Van een gezamenlijk fiscaal jaarinkomen is sprake wanneer bijvoorbeeld het pensioen van inwonende gepensioneerde ouders meegerekend. De leden van de PVV-fractie zijn van mening dat mensen dan worden gestraft wanneer ze hun ouders verzorgen. Mensen die hun eigen ouders verzorgen is iets wat de leden van de PVV-fractie overigens ook toejuichen en ook de kosten van de gezondheidszorg drukt. Hetzelfde geldt als bijvoorbeeld de 16-jarige zoon des huizes een paar honderd euro per maand bijverdient. De leden van de PVV-fractie vragen zich ook hoe de regering omgaat met de situatie dat mensen bijvoorbeeld voor een paar maanden bij iemand intrekken door scheiding of welke andere reden dan ook. Gaat de huur dan eerst omhoog en daarna weer omlaag? Sowieso blijft de vraag voor de leden van de PVV-fractie wat er gebeurt wanneer het inkomen van een adres in een later stadium weer daalt tot onder de grens van € 33 000 of € 43 000. Gaat de huur dan weer omlaag, zo vragen deze leden zich af?

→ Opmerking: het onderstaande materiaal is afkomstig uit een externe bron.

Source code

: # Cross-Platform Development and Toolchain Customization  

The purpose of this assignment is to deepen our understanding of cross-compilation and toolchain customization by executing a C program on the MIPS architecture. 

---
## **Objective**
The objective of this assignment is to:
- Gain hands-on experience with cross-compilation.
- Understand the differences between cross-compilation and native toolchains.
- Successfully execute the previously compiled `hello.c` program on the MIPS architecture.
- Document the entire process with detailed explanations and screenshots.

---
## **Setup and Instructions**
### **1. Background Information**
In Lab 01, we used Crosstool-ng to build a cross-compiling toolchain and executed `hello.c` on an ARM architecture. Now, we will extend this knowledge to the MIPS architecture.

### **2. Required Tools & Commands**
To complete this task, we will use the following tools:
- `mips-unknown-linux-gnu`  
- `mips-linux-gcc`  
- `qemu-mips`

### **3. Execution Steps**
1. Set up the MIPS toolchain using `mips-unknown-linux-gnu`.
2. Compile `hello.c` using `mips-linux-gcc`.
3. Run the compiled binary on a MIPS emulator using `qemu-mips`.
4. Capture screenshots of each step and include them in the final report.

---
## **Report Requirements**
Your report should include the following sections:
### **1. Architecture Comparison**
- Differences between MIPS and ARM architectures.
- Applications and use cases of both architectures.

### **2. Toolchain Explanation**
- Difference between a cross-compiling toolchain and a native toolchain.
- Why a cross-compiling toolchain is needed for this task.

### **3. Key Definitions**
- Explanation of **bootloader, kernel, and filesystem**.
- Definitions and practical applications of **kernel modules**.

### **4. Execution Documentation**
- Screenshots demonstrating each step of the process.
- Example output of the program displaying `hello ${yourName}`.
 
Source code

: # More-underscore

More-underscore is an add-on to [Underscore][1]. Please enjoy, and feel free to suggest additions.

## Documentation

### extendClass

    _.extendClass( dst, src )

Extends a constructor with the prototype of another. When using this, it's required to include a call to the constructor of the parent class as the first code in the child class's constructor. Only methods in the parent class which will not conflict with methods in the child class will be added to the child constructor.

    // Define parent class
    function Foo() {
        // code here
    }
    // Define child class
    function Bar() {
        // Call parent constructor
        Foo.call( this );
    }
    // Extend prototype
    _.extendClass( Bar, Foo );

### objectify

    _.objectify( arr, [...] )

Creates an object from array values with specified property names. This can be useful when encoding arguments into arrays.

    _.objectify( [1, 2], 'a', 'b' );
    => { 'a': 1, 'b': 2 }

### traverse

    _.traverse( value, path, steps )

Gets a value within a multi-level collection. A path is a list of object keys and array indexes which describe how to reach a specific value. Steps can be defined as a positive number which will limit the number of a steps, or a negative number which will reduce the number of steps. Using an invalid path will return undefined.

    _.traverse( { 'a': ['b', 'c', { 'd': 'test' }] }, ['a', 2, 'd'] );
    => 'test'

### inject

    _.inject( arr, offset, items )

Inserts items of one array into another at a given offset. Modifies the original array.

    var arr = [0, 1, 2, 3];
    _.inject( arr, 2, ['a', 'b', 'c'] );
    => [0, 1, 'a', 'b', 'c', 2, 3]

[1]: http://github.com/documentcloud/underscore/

Het verstrekken van een inkomensverklaring van de Belastingdienst aan de verhuurder schaadt volgens de leden van de PVV-fractie de vertrouwensrelatie tussen de huurder en verhuurder en daarnaast zien de leden van de PVV-fractie onvoldoende privacywaarborgen terug in de memorie van toelichting van het voorliggende en volgens deze leden onzalige wetsvoorstel op het moment dat verhuurders de verklaringen daadwerkelijk in bezit hebben. Het Europees Verdrag voor de Rechten van de Mens (EVRM) stelt dat de privacy inbreuk moet worden gerechtvaardigd door een «pressing social need». De leden van de PVV-fractie vragen of de regering kan aangeven aan de hand van de klaarblijkelijk door haar gehanteerde criteria wat in dit geval de «pressing social need» is.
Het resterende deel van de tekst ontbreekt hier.